SUPPLIED INFORMATION:
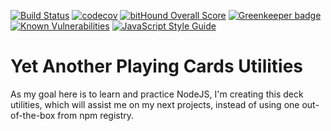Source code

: [![Build Status](https://travis-ci.org/enikolas/yet-another-cards.svg?branch=master)](https://travis-ci.org/enikolas/yet-another-cards)
[![codecov](https://codecov.io/gh/enikolas/yet-another-cards/branch/master/graph/badge.svg)](https://codecov.io/gh/enikolas/yet-another-cards)
[![bitHound Overall Score](https://www.bithound.io/github/enikolas/yet-another-cards/badges/score.svg)](https://www.bithound.io/github/enikolas/yet-another-cards)
[![Greenkeeper badge](https://badges.greenkeeper.io/enikolas/yet-another-cards.svg)](https://greenkeeper.io/)
[![Known Vulnerabilities](https://snyk.io/test/github/enikolas/yet-another-cards/badge.svg)](https://snyk.io/test/github/enikolas/yet-another-cards)
[![JavaScript Style Guide](https://img.shields.io/badge/code_style-standard-brightgreen.svg)](https://standardjs.com)

# Yet Another Playing Cards Utilities

As my goal here is to learn and practice NodeJS, I'm creating this deck utilities, which will assist me on my next projects, instead of using one out-of-the-box from npm registry.
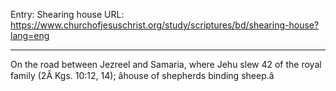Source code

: Entry: Shearing house
URL: https://www.churchofjesuschrist.org/study/scriptures/bd/shearing-house?lang=eng

---

On the road between Jezreel and Samaria, where Jehu slew 42 of the royal family (2Â Kgs. 10:12, 14); âhouse of shepherds binding sheep.â
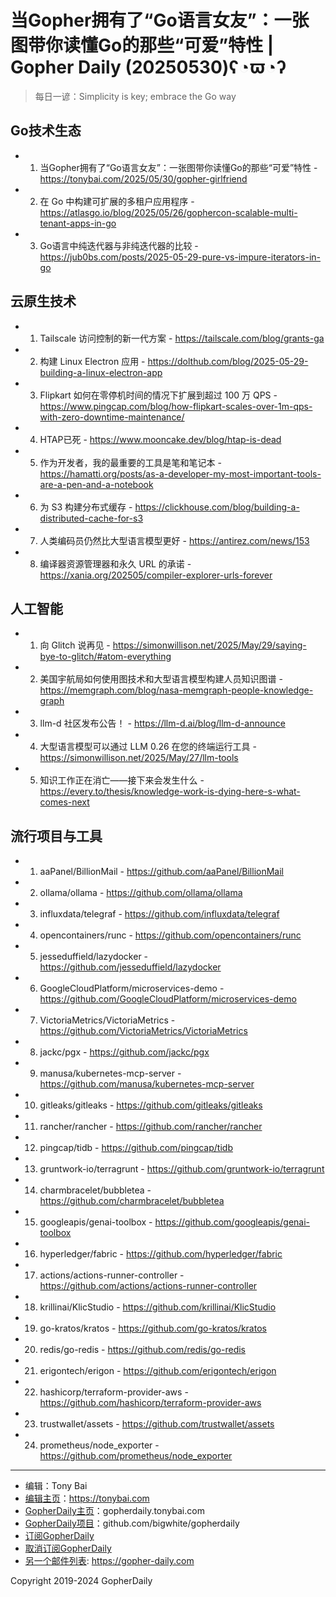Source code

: # 当Gopher拥有了“Go语言女友”：一张图带你读懂Go的那些“可爱”特性 | Gopher Daily (20250530)ʕ◔ϖ◔ʔ

>每日一谚：Simplicity is key; embrace the Go way

## Go技术生态


- 1. 当Gopher拥有了“Go语言女友”：一张图带你读懂Go的那些“可爱”特性 - https://tonybai.com/2025/05/30/gopher-girlfriend

- 2. 在 Go 中构建可扩展的多租户应用程序 - https://atlasgo.io/blog/2025/05/26/gophercon-scalable-multi-tenant-apps-in-go

- 3. Go语言中纯迭代器与非纯迭代器的比较 - https://jub0bs.com/posts/2025-05-29-pure-vs-impure-iterators-in-go


## 云原生技术


- 1. Tailscale 访问控制的新一代方案 - https://tailscale.com/blog/grants-ga

- 2. 构建 Linux Electron 应用 - https://dolthub.com/blog/2025-05-29-building-a-linux-electron-app

- 3. Flipkart 如何在零停机时间的情况下扩展到超过 100 万 QPS - https://www.pingcap.com/blog/how-flipkart-scales-over-1m-qps-with-zero-downtime-maintenance/

- 4. HTAP已死 - https://www.mooncake.dev/blog/htap-is-dead

- 5. 作为开发者，我的最重要的工具是笔和笔记本 - https://hamatti.org/posts/as-a-developer-my-most-important-tools-are-a-pen-and-a-notebook

- 6. 为 S3 构建分布式缓存 - https://clickhouse.com/blog/building-a-distributed-cache-for-s3

- 7. 人类编码员仍然比大型语言模型更好 - https://antirez.com/news/153

- 8. 编译器资源管理器和永久 URL 的承诺 - https://xania.org/202505/compiler-explorer-urls-forever


## 人工智能


- 1. 向 Glitch 说再见 - https://simonwillison.net/2025/May/29/saying-bye-to-glitch/#atom-everything

- 2. 美国宇航局如何使用图技术和大型语言模型构建人员知识图谱 - https://memgraph.com/blog/nasa-memgraph-people-knowledge-graph

- 3. llm-d 社区发布公告！ - https://llm-d.ai/blog/llm-d-announce

- 4. 大型语言模型可以通过 LLM 0.26 在您的终端运行工具 - https://simonwillison.net/2025/May/27/llm-tools

- 5. 知识工作正在消亡——接下来会发生什么 - https://every.to/thesis/knowledge-work-is-dying-here-s-what-comes-next


## 流行项目与工具


- 1. aaPanel/BillionMail - https://github.com/aaPanel/BillionMail

- 2. ollama/ollama - https://github.com/ollama/ollama

- 3. influxdata/telegraf - https://github.com/influxdata/telegraf

- 4. opencontainers/runc - https://github.com/opencontainers/runc

- 5. jesseduffield/lazydocker - https://github.com/jesseduffield/lazydocker

- 6. GoogleCloudPlatform/microservices-demo - https://github.com/GoogleCloudPlatform/microservices-demo

- 7. VictoriaMetrics/VictoriaMetrics - https://github.com/VictoriaMetrics/VictoriaMetrics

- 8. jackc/pgx - https://github.com/jackc/pgx

- 9. manusa/kubernetes-mcp-server - https://github.com/manusa/kubernetes-mcp-server

- 10. gitleaks/gitleaks - https://github.com/gitleaks/gitleaks

- 11. rancher/rancher - https://github.com/rancher/rancher

- 12. pingcap/tidb - https://github.com/pingcap/tidb

- 13. gruntwork-io/terragrunt - https://github.com/gruntwork-io/terragrunt

- 14. charmbracelet/bubbletea - https://github.com/charmbracelet/bubbletea

- 15. googleapis/genai-toolbox - https://github.com/googleapis/genai-toolbox

- 16. hyperledger/fabric - https://github.com/hyperledger/fabric

- 17. actions/actions-runner-controller - https://github.com/actions/actions-runner-controller

- 18. krillinai/KlicStudio - https://github.com/krillinai/KlicStudio

- 19. go-kratos/kratos - https://github.com/go-kratos/kratos

- 20. redis/go-redis - https://github.com/redis/go-redis

- 21. erigontech/erigon - https://github.com/erigontech/erigon

- 22. hashicorp/terraform-provider-aws - https://github.com/hashicorp/terraform-provider-aws

- 23. trustwallet/assets - https://github.com/trustwallet/assets

- 24. prometheus/node_exporter - https://github.com/prometheus/node_exporter


----

- 编辑：Tony Bai
- [编辑主页](https://tonybai.com)：https://tonybai.com
- [GopherDaily主页](https://gopherdaily.tonybai.com)：gopherdaily.tonybai.com
- [GopherDaily项目](https://github.com/bigwhite/gopherdaily)：github.com/bigwhite/gopherdaily
- [订阅GopherDaily](https://gopherdaily.tonybai.com/subscribe)
- [取消订阅GopherDaily](https://gopherdaily.tonybai.com/unsubscribe)
- [另一个邮件列表](https://gopher-daily.com): https://gopher-daily.com

Copyright 2019-2024 GopherDaily
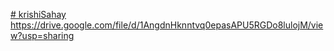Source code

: [# krishiSahay](https://drive.google.com/file/d/1AngdnHknntvq0epasAPU5RGDo8lulojM/view?usp=sharing)
https://drive.google.com/file/d/1AngdnHknntvq0epasAPU5RGDo8lulojM/view?usp=sharing
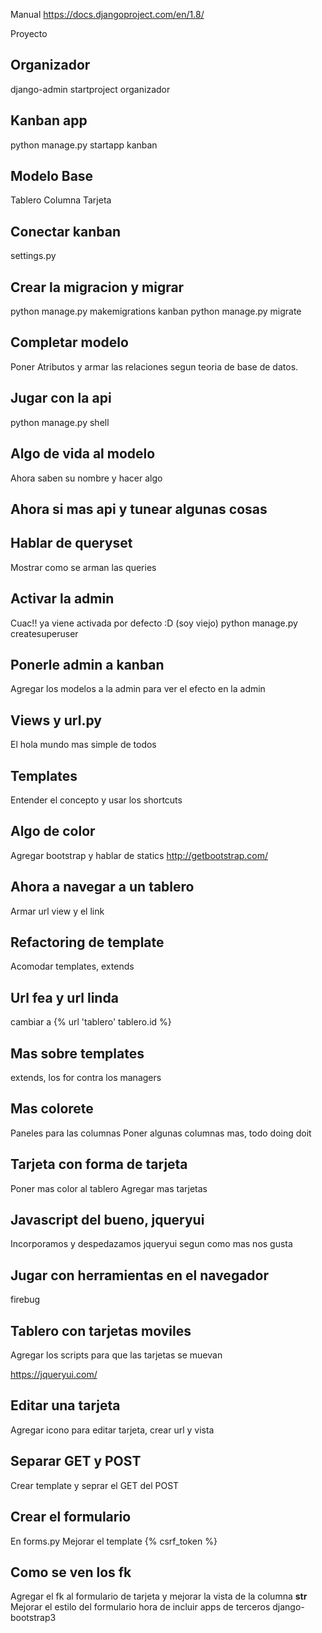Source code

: 
Manual
https://docs.djangoproject.com/en/1.8/

Proyecto

Organizador
-----------
django-admin startproject organizador

Kanban app
----------
python manage.py startapp kanban

Modelo Base
-----------

Tablero
Columna
Tarjeta

Conectar kanban
---------------
settings.py

Crear la migracion y migrar
---------------------------
python manage.py makemigrations kanban
python manage.py migrate

Completar modelo
----------------
Poner Atributos y armar las relaciones segun teoria de base de datos.

Jugar con la api
----------------
python manage.py shell

Algo de vida al modelo
----------------------
Ahora saben su nombre y hacer algo

Ahora si mas api y tunear algunas cosas
---------------------------------------

Hablar de queryset
------------------
Mostrar como se arman las queries

Activar la admin
----------------
Cuac!! ya viene activada por defecto :D (soy viejo)
python manage.py createsuperuser

Ponerle admin a kanban
----------------------
Agregar los modelos a la admin para ver el efecto en la admin

Views y url.py
--------------
El hola mundo mas simple de todos

Templates
---------
Entender el concepto y usar los shortcuts

Algo de color
-------------
Agregar bootstrap y hablar de statics
http://getbootstrap.com/

Ahora a navegar a un tablero
----------------------------
Armar url view y el link

Refactoring de template
-----------------------
Acomodar templates, extends

Url fea y url linda
-------------------
cambiar a {% url 'tablero' tablero.id %}

Mas sobre templates
-------------------
extends, los for contra los managers

Mas colorete
------------
Paneles para las columnas
Poner algunas columnas mas, todo doing doit

Tarjeta con forma de tarjeta
----------------------------
Poner mas color al tablero
Agregar mas tarjetas

Javascript del bueno, jqueryui
------------------------------
Incorporamos y despedazamos jqueryui segun como mas nos gusta

Jugar con herramientas en el navegador
--------------------------------------
firebug

Tablero con tarjetas moviles
----------------------------
Agregar los scripts para que las tarjetas se muevan

https://jqueryui.com/

Editar una tarjeta
------------------
Agregar icono para editar tarjeta, crear url y vista

Separar GET y POST
------------------
Crear template y seprar el GET del POST

Crear el formulario
-------------------
En forms.py
Mejorar el template
{% csrf_token %}

Como se ven los fk
------------------
Agregar el fk al formulario de tarjeta y mejorar la vista de la columna __str__
Mejorar el estilo del formulario hora de incluir apps de terceros
django-bootstrap3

EXERCISE PROMPT:
When a line of the records has the word "Go语言女友", pick it out and copy it.

EXERCISE ANSWER:
: # 当Gopher拥有了“Go语言女友”：一张图带你读懂Go的那些“可爱”特性 | Gopher Daily (20250530)ʕ◔ϖ◔ʔ
- 1. 当Gopher拥有了“Go语言女友”：一张图带你读懂Go的那些“可爱”特性 - https://tonybai.com/2025/05/30/gopher-girlfriend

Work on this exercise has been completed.